■ **HOW TO COMPLETE THIS TASK**
Copy out each line featuring the string "micks" from the entries beneath.

■ **RECORDED INFORMATION**
____________

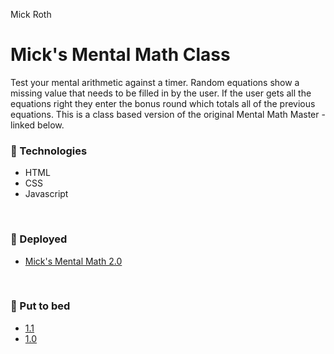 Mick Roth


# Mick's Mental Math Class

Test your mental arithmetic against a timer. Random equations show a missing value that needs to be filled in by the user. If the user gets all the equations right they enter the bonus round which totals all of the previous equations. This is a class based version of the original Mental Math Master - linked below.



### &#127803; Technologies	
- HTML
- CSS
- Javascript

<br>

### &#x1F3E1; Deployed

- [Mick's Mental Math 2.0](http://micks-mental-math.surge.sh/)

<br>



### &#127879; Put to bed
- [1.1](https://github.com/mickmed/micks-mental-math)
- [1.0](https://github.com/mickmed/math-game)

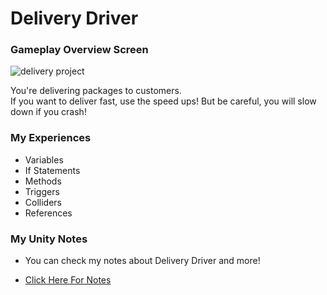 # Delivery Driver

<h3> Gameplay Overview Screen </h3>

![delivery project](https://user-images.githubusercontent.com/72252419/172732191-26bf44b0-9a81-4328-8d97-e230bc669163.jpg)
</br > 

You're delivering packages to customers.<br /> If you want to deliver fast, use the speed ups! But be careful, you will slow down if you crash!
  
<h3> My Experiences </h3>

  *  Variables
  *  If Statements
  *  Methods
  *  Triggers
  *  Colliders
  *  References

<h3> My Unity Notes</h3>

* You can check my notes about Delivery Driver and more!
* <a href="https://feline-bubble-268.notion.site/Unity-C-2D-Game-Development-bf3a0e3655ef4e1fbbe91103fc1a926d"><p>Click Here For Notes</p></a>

____________

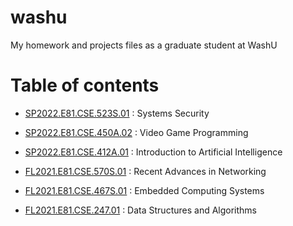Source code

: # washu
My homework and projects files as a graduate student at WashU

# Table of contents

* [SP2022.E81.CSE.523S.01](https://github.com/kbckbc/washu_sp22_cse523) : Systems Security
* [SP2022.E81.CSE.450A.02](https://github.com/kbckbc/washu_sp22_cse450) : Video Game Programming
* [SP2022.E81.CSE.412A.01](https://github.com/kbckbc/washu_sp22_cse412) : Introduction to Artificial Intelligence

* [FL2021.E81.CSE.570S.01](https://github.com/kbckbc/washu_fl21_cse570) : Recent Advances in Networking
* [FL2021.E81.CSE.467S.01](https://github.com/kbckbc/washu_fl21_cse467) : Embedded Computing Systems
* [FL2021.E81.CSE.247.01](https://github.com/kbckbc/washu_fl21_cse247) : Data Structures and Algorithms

____________

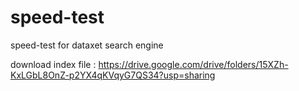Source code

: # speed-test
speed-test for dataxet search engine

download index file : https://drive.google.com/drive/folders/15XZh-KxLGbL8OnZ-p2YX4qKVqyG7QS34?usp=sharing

____________

■ **SOLUTION FOR THIS TASK**
- [Mick's Mental Math 2.0](http://micks-mental-math.surge.sh/)
- [1.1](https://github.com/mickmed/micks-mental-math)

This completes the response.